Procédure devant la cour :
Par une requête enregistrée le 5 avril 2016, le préfet du Finistère demande à la cour :
1°) d'annuler ce jugement du tribunal administratif de Rennes du 3 mars 2016 ;
2°) de rejeter la demande de MmeB....
Il soutient que :
- le jugement n'est pas fondé dès lors que Mme B...peut avoir accès à un traitement approprié en Mongolie, ce qu'il établit en produisent un second avis du médecin de l'agence régionale de santé et des documents provenant de l'entreprise Monos Group qui importe des médicaments en Mongolie ;
- les autres moyens invoqués par Mme B...dans sa requête de première instance ne sont pas fondés.

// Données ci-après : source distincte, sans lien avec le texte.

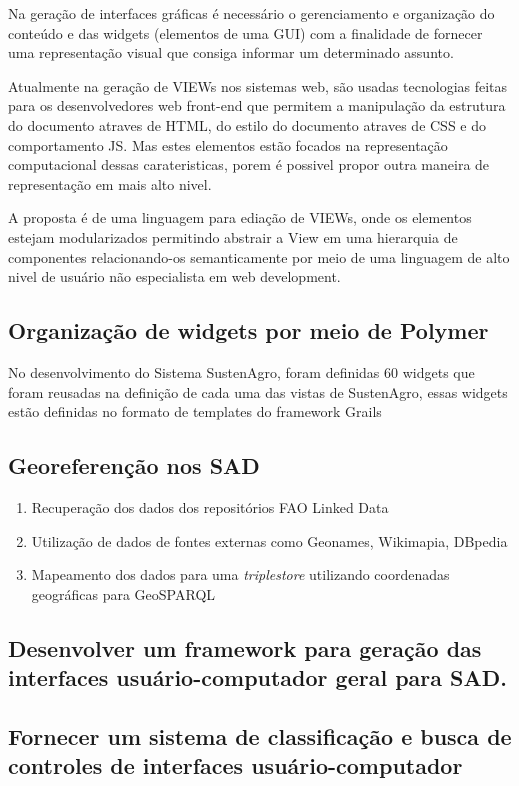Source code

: Na geração de interfaces gráficas é necessário o gerenciamento e organização
do conteúdo e das widgets (elementos de uma GUI) com a finalidade
de fornecer uma representação visual que consiga informar um determinado
assunto.

Atualmente na geração de VIEWs nos sistemas web, são usadas tecnologias
feitas para os desenvolvedores web front-end que permitem a manipulação
da estrutura do documento atraves de HTML, do estilo do documento
atraves de CSS e do comportamento JS. Mas estes elementos estão focados
na representação computacional dessas carateristicas, porem é possivel
propor outra maneira de representação em mais alto nivel.

A proposta é de uma linguagem para ediação de VIEWs, onde os elementos
estejam modularizados permitindo abstrair a View em uma hierarquia
de componentes relacionando-os semanticamente por meio de uma linguagem
de alto nivel de usuário não especialista em web development.

\subsection{Organização de widgets por meio de Polymer}

No desenvolvimento do Sistema SustenAgro, foram definidas 60 widgets
que foram reusadas na definição de cada uma das vistas de SustenAgro,
essas widgets estão definidas no formato de templates do framework
Grails

\subsection{Georeferenção nos SAD}
\begin{enumerate}
\item Recuperação dos dados dos repositórios FAO Linked Data 
\item Utilização de dados de fontes externas como Geonames, Wikimapia, DBpedia
\item Mapeamento dos dados para uma \textit{triplestore} utilizando coordenadas
geográficas para GeoSPARQL 
\end{enumerate}

\subsection{Desenvolver um framework para geração das interfaces usuário-computador
geral para SAD. }

\subsection{Fornecer um sistema de classificação e busca de controles de interfaces
usuário-computador}

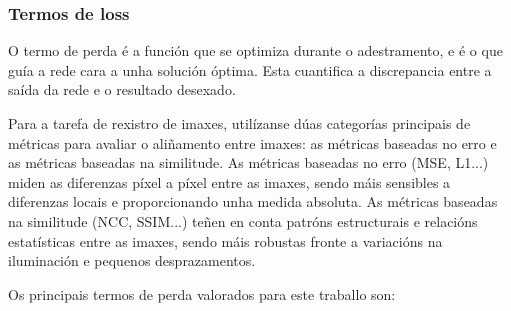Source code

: \subsubsection{Termos de loss}
\label{subsubsec:Termos de loss}

O termo de perda é a función que se optimiza durante o adestramento, e é o que guía a rede cara a unha solución óptima.
Esta cuantifica a discrepancia entre a saída da rede e o resultado desexado.

Para a tarefa de rexistro de imaxes, utilízanse dúas categorías principais de métricas para avaliar o aliñamento entre imaxes: 
as métricas baseadas no erro e as métricas baseadas na similitude. As métricas baseadas no erro (MSE, L1...) miden as diferenzas píxel a píxel entre as imaxes, 
sendo máis sensibles a diferenzas locais e proporcionando unha medida absoluta. 
As métricas baseadas na similitude (NCC, SSIM...) teñen en conta patróns estructurais e relacións estatísticas entre as imaxes, sendo máis robustas fronte a variacións na iluminación e pequenos desprazamentos.
\cite{simmetric}

Os principais termos de perda valorados para este traballo son:

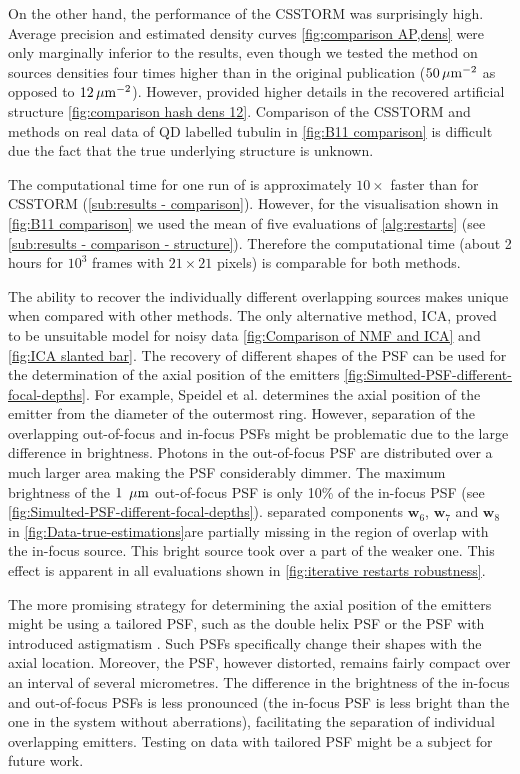 On the other hand, the performance of the CSSTORM was surprisingly high. Average precision and estimated density curves \autoref{fig:comparison AP,dens} were only marginally inferior to the \inmf{} results, even though we tested the method on sources densities four times higher than in the original publication \cite{Zhu2012} ($50 \, \mathrm{\mu m}^{-2}$ as opposed to $12 \, \mathrm{\mu m}^{-2}$). However, \inmf{} provided higher details in the recovered artificial structure \autoref{fig:comparison hash dens 12}. Comparison of the CSSTORM and \inmf{} methods on real data of QD labelled tubulin in \autoref{fig:B11 comparison} is difficult due the fact that the true underlying structure is unknown. 

The computational time for one run of \inmf{} is approximately $10\times$ faster than for CSSTORM (\autoref{sub:results - comparison}). However, for the visualisation shown in \autoref{fig:B11 comparison} we used the mean of five evaluations of \autoref{alg:restarts} (see \autoref{sub:results - comparison - structure}). Therefore the computational time (about 2 hours for  $10^3$ frames with $21 \times 21$ pixels) is comparable for both methods. 

The ability to recover the individually different overlapping sources makes \inmf{} unique when compared with other methods. The only alternative method, ICA, proved to be unsuitable model for noisy data \autoref{fig:Comparison of NMF and ICA} and \ref{fig:ICA slanted bar}. The recovery of different shapes of the PSF can be used for the determination of the axial position of the emitters \autoref{fig:Simulted-PSF-different-focal-depths}. For example, Speidel et al. \cite{Speidel2003} determines the axial position of the emitter from the diameter of the outermost ring. However, separation of the overlapping out-of-focus and in-focus PSFs might be problematic due to the large difference in brightness. Photons in the out-of-focus PSF are distributed over a much larger area making the PSF considerably dimmer. The maximum brightness of the $1\ \um$ out-of-focus PSF is only 10\% of the in-focus PSF (see \autoref{fig:Simulted-PSF-different-focal-depths}). \inmf{} separated components $\bm{w}_6$, $\bm{w}_7$ and $\bm{w}_8$ in \autoref{fig:Data-true-estimations}\ddd are partially missing in the region of overlap with the in-focus source. This bright source took over a part of the weaker one. This effect is apparent in all evaluations shown in \autoref{fig:iterative restarts robustness}.

The more promising strategy for determining the axial position of the emitters might be using a tailored PSF, such as the double helix PSF \cite{Quirin2011} or the PSF with introduced astigmatism \cite{Huang2008}. Such PSFs specifically change their shapes with the axial location. Moreover, the PSF, however distorted, remains fairly compact over an interval of several micrometres. The difference in the brightness of the in-focus and out-of-focus PSFs is less pronounced (the in-focus PSF is less bright than the one in the system without aberrations), facilitating the separation of individual overlapping emitters. Testing \inmf{} on data with tailored PSF \cite{Huang2008,Quirin2011} might be a subject for future work. 

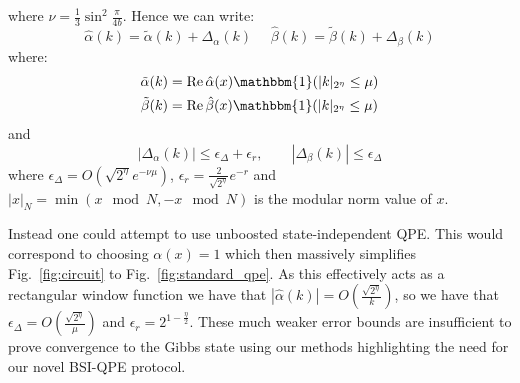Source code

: \documentclass[aps,floatfix,10pt,amssymb,amsfont,amsmath,superscriptaddress,float,nofootinbib,longbibliography,nobalancelastpage,twocolumn]{revtex4-2}
\begin{document}
where $\nu = \frac{1}{3}\sin^2\frac{\pi}{4b}$. Hence we can write:
\begin{equation}
    \hat\alpha(k) = \tilde\alpha(k) + \Delta_{\alpha}(k) \>\>\>\>\>\>\hat\beta(k) = \tilde\beta(k) + \Delta_{\beta}(k)
    \label{eq:decomposealpha}
\end{equation}
where:
\begin{align}
    \tilde\alpha(k) &=\operatorname{Re} \hat\alpha(x)\mathbbm{1}(|k|_{2^{\eta}}\leq \mu)\\
    \tilde\beta(k) &= \operatorname{Re}\hat\beta(x)\mathbbm{1}(|k|_{2^{\eta}}\leq \mu)
    \label{eq:decomposealpha2}
\end{align}  and
\begin{equation}
    |\Delta_\alpha(k)|\leq \epsilon_{\Delta}+\epsilon_r,
    \qquad |\Delta_\beta(k)|\leq \epsilon_{\Delta}
    \label{eq:decomposealpha3}
\end{equation} where $\epsilon_{\Delta} = O(\sqrt{2^{\eta}}e^{-\nu \mu})$, $\epsilon_r = \frac{2}{\sqrt{2^{\eta}}}e^{-r}$ and $|x|_N = \min(x \mod N,- x\mod N)$ is the modular norm value of $x$.


Instead one could attempt to use unboosted state-independent QPE. This would correspond to choosing $\alpha(x)=1$ which then massively simplifies Fig.~\ref{fig:circuit} to Fig.~\ref{fig:standard_qpe}. As this effectively acts as a rectangular window function we have that $|\hat\alpha(k)| = O(\frac{\sqrt{2^{\eta}}}{k})$, so we have that $\epsilon_{\Delta} = O(\frac{\sqrt{2^{\eta}}}{\mu})$ and $\epsilon_r = 2^{1-\frac{\eta}{2}}$. These much weaker error bounds are insufficient to prove convergence to the Gibbs state using our methods highlighting the need for our novel BSI-QPE protocol.
\end{document}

Par un mémoire en défense, enregistré le 6 octobre 2016, MmeB..., représentée par Me Saglio, conclut au rejet de la requête et demande à la cour de mettre à la charge de l'Etat le versement à son conseil, qui renonce à percevoir la part contributive de l'Etat au titre de l'aide juridictionnelle, d'une somme de 1 800 euros sur le fondement des dispositions combinées des articles L. 761-1 du code de justice administrative et 37 de la loi n° 91-647 du 10 juillet 1991.
Elle soutient que :
- le préfet n'établit pas qu'un équivalent du Levothyrox 100 serait disponible en Mongolie, alors qu'elle produit un document de l'agence exécutive du gouvernement de Mongolie indiquant que cette dernière ne peut le fournir de façon stable et que 84% des médicaments importés ne sont pas conformes aux normes internationales ;
- elle suit également un traitement par anxiolytiques, antidépresseurs et somnifères, ce dont le préfet n'a pas tenu compte ;
- elle peut se prévaloir de circonstances humanitaires exceptionnelles car elle est bien intégrée en France où elle travaille depuis décembre 2014 et dispose d'un logement autonome depuis le 1er février 2015 ;
- elle s'en remet à ses écritures de première instance concernant les autres moyens.
Mme B...a été admise au bénéfice de l'aide juridictionnelle totale par une décision du 6 juillet 2016.
Vu les autres pièces du dossier.
Vu :
- la convention européenne de sauvegarde des droits de l'homme et des libertés fondamentales ;
- le code de l'entrée et du séjour des étrangers et du droit d'asile ;
- la loi n° 91-647 du 10 juillet 1991, modifiée, relative à l'aide juridique ;
- le code de justice administrative.
Le président de la formation de jugement a dispensé le rapporteur public, sur sa proposition, de prononcer des conclusions à l'audience.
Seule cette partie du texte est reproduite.